*** Block opens ***

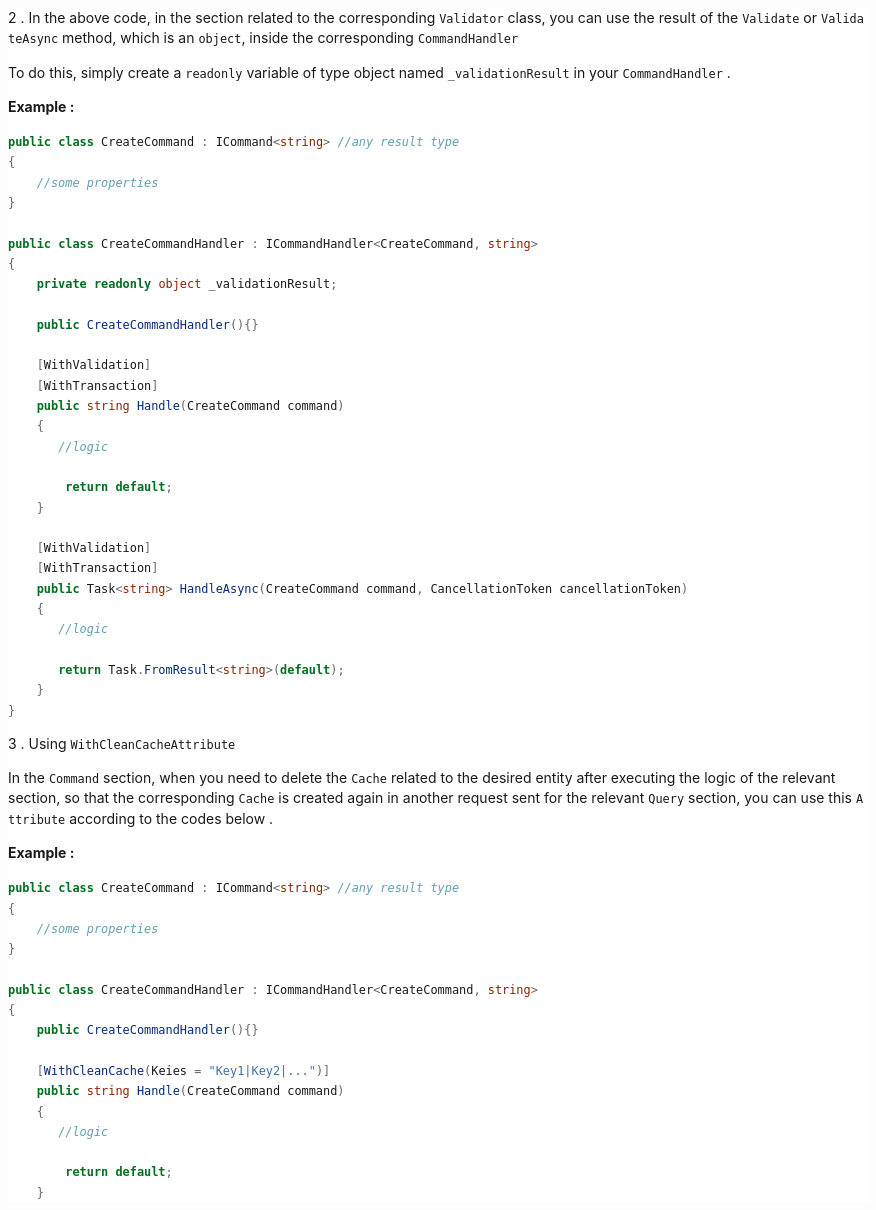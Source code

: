2 . In the above code, in the section related to the corresponding `Validator` class, you can use the result of the `Validate` or `ValidateAsync` method, which is an `object`, inside the corresponding `CommandHandler`

To do this, simply create a `readonly` variable of type object named `_validationResult` in your `CommandHandler` .

**Example :**
```csharp
public class CreateCommand : ICommand<string> //any result type
{
    //some properties
}

public class CreateCommandHandler : ICommandHandler<CreateCommand, string>
{
    private readonly object _validationResult;

    public CreateCommandHandler(){}

    [WithValidation]
    [WithTransaction]
    public string Handle(CreateCommand command)
    {
       //logic
        
        return default;
    }

    [WithValidation]
    [WithTransaction]
    public Task<string> HandleAsync(CreateCommand command, CancellationToken cancellationToken)
    {
       //logic
        
       return Task.FromResult<string>(default);
    }
}
```

3 . Using `WithCleanCacheAttribute`

In the `Command` section, when you need to delete the `Cache` related to the desired entity after executing the logic of the relevant section, so that the corresponding `Cache` is created again in another request sent for the relevant `Query` section, you can use this `Attribute` according to the codes below .

**Example :**
```csharp
public class CreateCommand : ICommand<string> //any result type
{
    //some properties
}

public class CreateCommandHandler : ICommandHandler<CreateCommand, string>
{
    public CreateCommandHandler(){}

    [WithCleanCache(Keies = "Key1|Key2|...")]
    public string Handle(CreateCommand command)
    {
       //logic
        
        return default;
    }

```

*** Block closes ***

Problem requirements:
Scan the material above for lines holding the string "readonly" and copy those lines.

Task response:
To do this, simply create a `readonly` variable of type object named `_validationResult` in your `CommandHandler` .
    private readonly object _validationResult;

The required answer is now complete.